Cleaning and disinfecting regularly is your only line of defence against germs on your desk and keyboard. Educate your employees to eat in the cafeteria and wash hands regularly. If you don’t have one, dedicate a table for eating and clean it thoroughly every day.
It can be startling as well as embarrassing when someone trips over an object and falls. Tripping can cause serious injuries, even fractures. The most common tripping objects in the office are loose wires connecting your computers and other hardware to electric supply or each other. These booby traps can catch their unsuspecting victims by surprise and can send them crashing to the floor. A trip might also cause a monitor or printer to dislodge from its resting place and get smashed against the floor.
If you have loose cables and wires turning your office into a minefield, it's time to upgrade to a wireless network or at least purchase some floor cable protectors. Make sure that the wires are safely stowed away from plain view, as cobwebs of cables also make your office look untidy. Keep the walking corridors clear of tripping objects at all times.

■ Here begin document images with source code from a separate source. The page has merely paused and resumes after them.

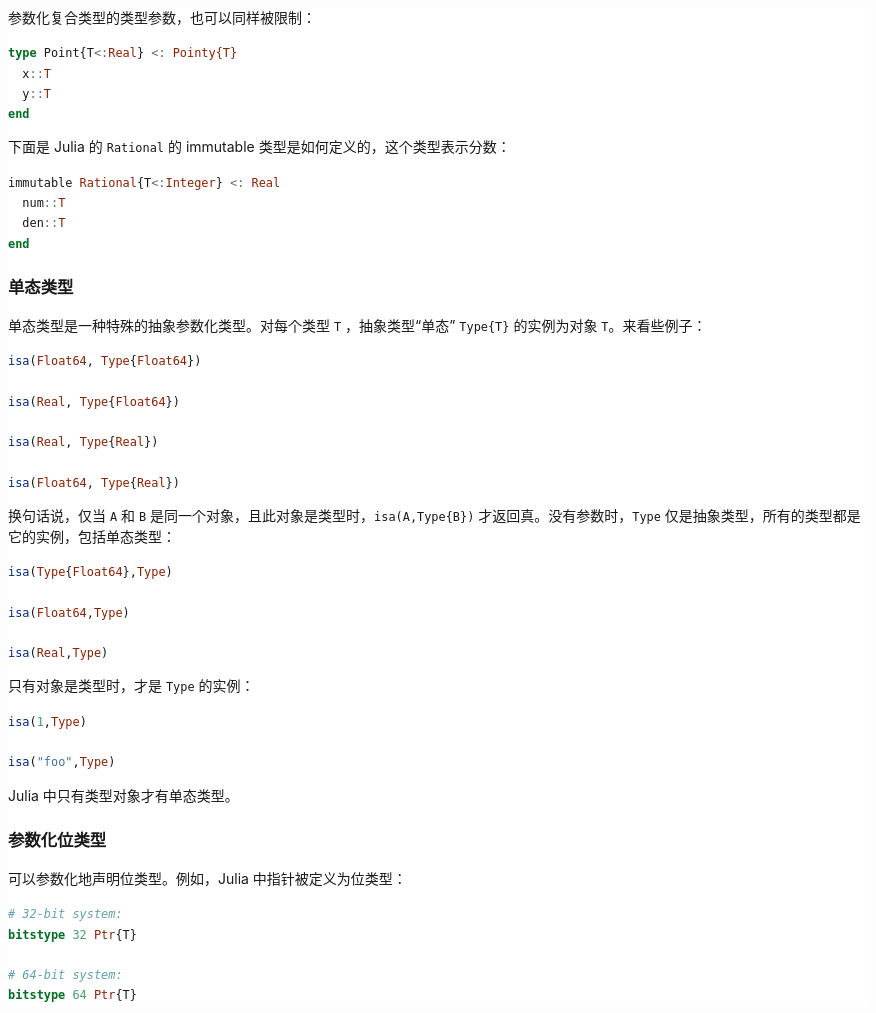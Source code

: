 参数化复合类型的类型参数，也可以同样被限制：

```julia
type Point{T<:Real} <: Pointy{T}
  x::T
  y::T
end
```

下面是 Julia 的 `Rational` 的 immutable 类型是如何定义的，这个类型表示分数：

```julia
immutable Rational{T<:Integer} <: Real
  num::T
  den::T
end
```

### 单态类型

单态类型是一种特殊的抽象参数化类型。对每个类型 `T` ，抽象类型“单态” `Type{T}` 的实例为对象 `T`。来看些例子：

```julia
isa(Float64, Type{Float64})

isa(Real, Type{Float64})

isa(Real, Type{Real})

isa(Float64, Type{Real})
```

换句话说，仅当 `A` 和 `B` 是同一个对象，且此对象是类型时，`isa(A,Type{B})` 才返回真。没有参数时，`Type` 仅是抽象类型，所有的类型都是它的实例，包括单态类型：

```julia
isa(Type{Float64},Type)

isa(Float64,Type)

isa(Real,Type)
```

只有对象是类型时，才是 `Type` 的实例：

```julia
isa(1,Type)

isa("foo",Type)
```

Julia 中只有类型对象才有单态类型。

### 参数化位类型

可以参数化地声明位类型。例如，Julia 中指针被定义为位类型：

```julia
# 32-bit system:
bitstype 32 Ptr{T}

# 64-bit system:
bitstype 64 Ptr{T}
```
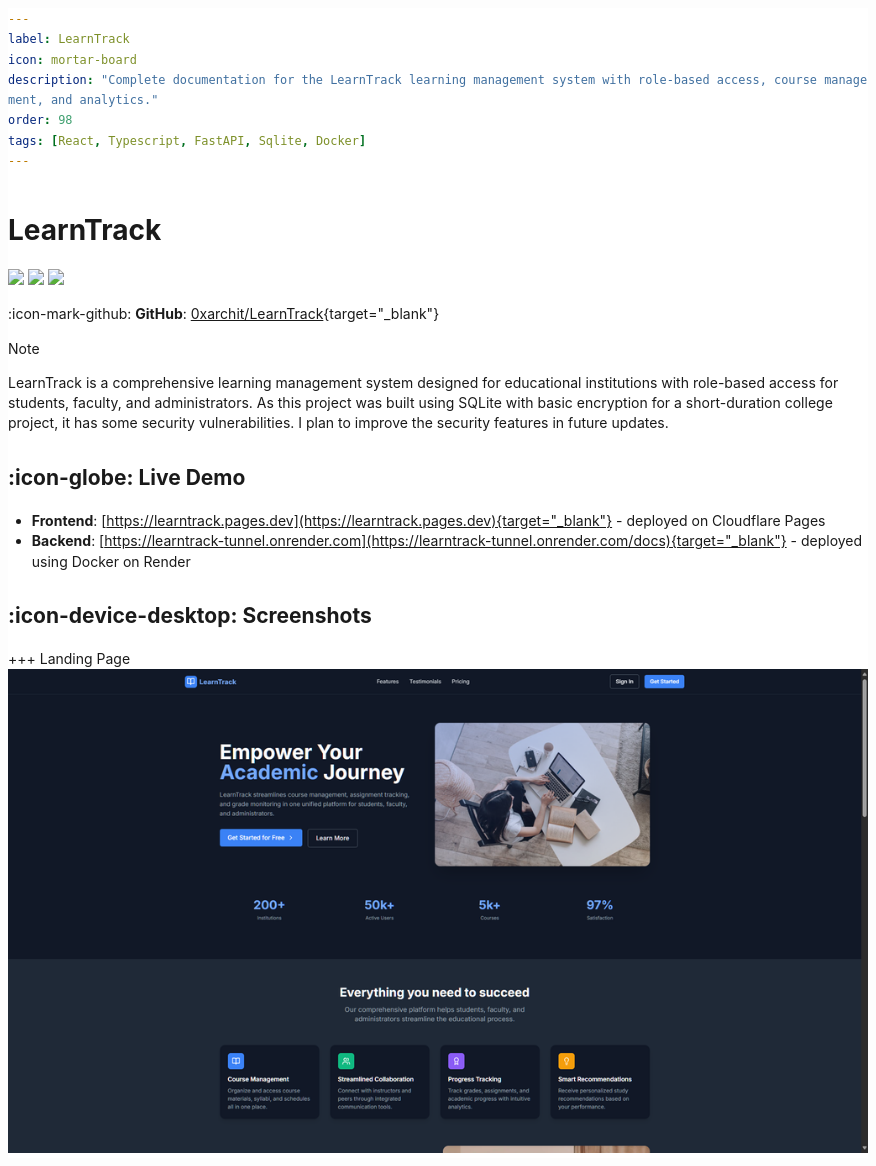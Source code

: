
 ```yaml
---
label: LearnTrack
icon: mortar-board
description: "Complete documentation for the LearnTrack learning management system with role-based access, course management, and analytics."
order: 98
tags: [React, Typescript, FastAPI, Sqlite, Docker]
---
```


# LearnTrack

![](https://img.shields.io/badge/React-TypeScript-blue)
![](https://img.shields.io/badge/FastAPI-Python-green)
![](https://img.shields.io/badge/SQLite-Database-orange)

:icon-mark-github: **GitHub**: [0xarchit/LearnTrack](https://github.com/0xarchit/LearnTrack){target="_blank"}

> [!NOTE] 
> LearnTrack is a comprehensive learning management system designed for educational institutions with role-based access for students, faculty, and administrators.
> As this project was built using SQLite with basic encryption for a short-duration college project, it has some security vulnerabilities. I plan to improve the security features in future updates.

## :icon-globe: Live Demo

- **Frontend**: [https://learntrack.pages.dev](https://learntrack.pages.dev){target="_blank"} - deployed on Cloudflare Pages
- **Backend**: [https://learntrack-tunnel.onrender.com](https://learntrack-tunnel.onrender.com/docs){target="_blank"} - deployed using Docker on Render

## :icon-device-desktop: Screenshots

+++ Landing Page
![Landing Page](Public/LearnTrack/landingPage.png)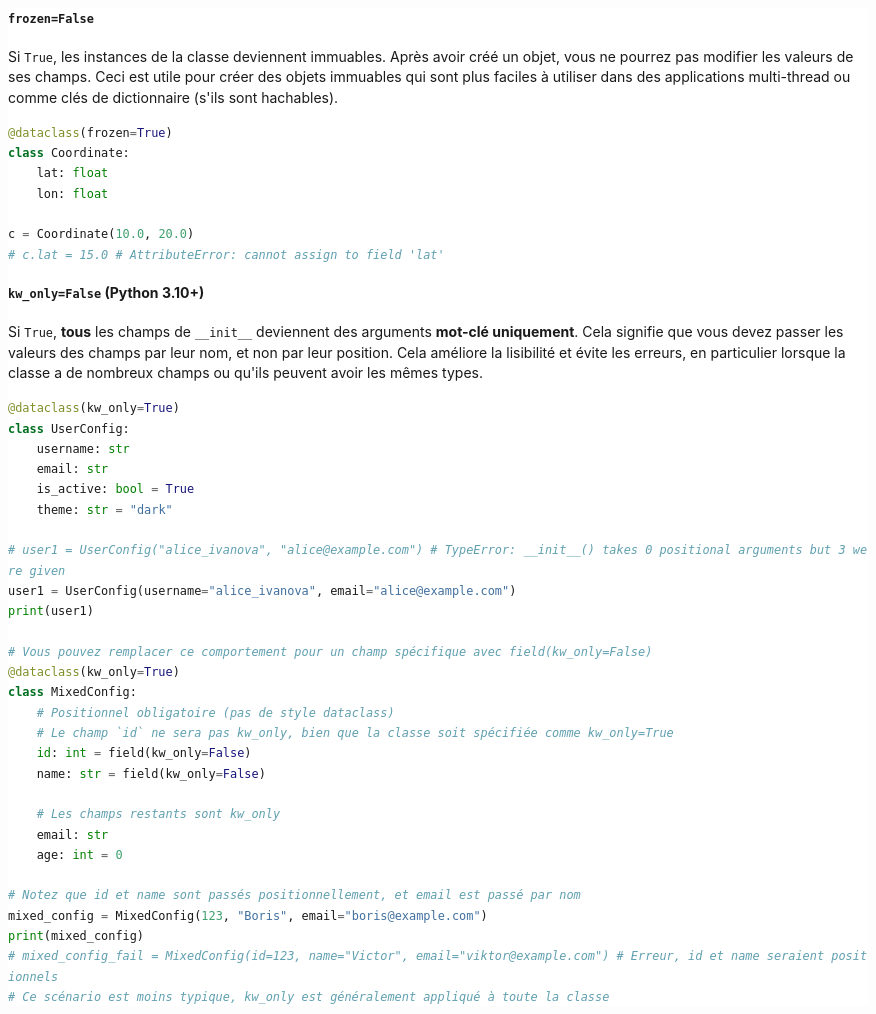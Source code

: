 #### `frozen=False`

Si `True`, les instances de la classe deviennent immuables. Après avoir créé un objet, vous ne pourrez pas modifier les valeurs de ses champs. Ceci est utile pour créer des objets immuables qui sont plus faciles à utiliser dans des applications multi-thread ou comme clés de dictionnaire (s'ils sont hachables).

```python
@dataclass(frozen=True)
class Coordinate:
    lat: float
    lon: float

c = Coordinate(10.0, 20.0)
# c.lat = 15.0 # AttributeError: cannot assign to field 'lat'
```

#### `kw_only=False` (Python 3.10+)

Si `True`, **tous** les champs de `__init__` deviennent des arguments **mot-clé uniquement**. Cela signifie que vous devez passer les valeurs des champs par leur nom, et non par leur position. Cela améliore la lisibilité et évite les erreurs, en particulier lorsque la classe a de nombreux champs ou qu'ils peuvent avoir les mêmes types.

```python
@dataclass(kw_only=True)
class UserConfig:
    username: str
    email: str
    is_active: bool = True
    theme: str = "dark"

# user1 = UserConfig("alice_ivanova", "alice@example.com") # TypeError: __init__() takes 0 positional arguments but 3 were given
user1 = UserConfig(username="alice_ivanova", email="alice@example.com")
print(user1)

# Vous pouvez remplacer ce comportement pour un champ spécifique avec field(kw_only=False)
@dataclass(kw_only=True)
class MixedConfig:
    # Positionnel obligatoire (pas de style dataclass)
    # Le champ `id` ne sera pas kw_only, bien que la classe soit spécifiée comme kw_only=True
    id: int = field(kw_only=False)
    name: str = field(kw_only=False)

    # Les champs restants sont kw_only
    email: str
    age: int = 0

# Notez que id et name sont passés positionnellement, et email est passé par nom
mixed_config = MixedConfig(123, "Boris", email="boris@example.com")
print(mixed_config)
# mixed_config_fail = MixedConfig(id=123, name="Victor", email="viktor@example.com") # Erreur, id et name seraient positionnels
# Ce scénario est moins typique, kw_only est généralement appliqué à toute la classe
```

Surprised? You shouldn’t be. Sitting in your office chair for long hours is the most lethal health risk that your office exposes you to. Research shows that people who sit for 6 hours at their desk are considerably more likely to develop chronic health problems such as hypertension, diabetes and heart disease. Deep vein thrombosis or DVT is a potentially terminal health condition that involves formation of blood clots in the body. Travelling to the brain or the heart, these clots can cause life-threatening situations. The condition was previously associated with long-haul flights, but lately office workers are becoming the most likely victims of DVT because of their consistently long sitting hours. Sitting in an incorrect posture is the most common reason for back ache, which is a leading health problem among the UK office workers.
Keeping a healthy and active lifestyle, sitting in the correct posture, and doing light exercises at your desk are some of the things that can keep the dangers of sitting in a chair at bay.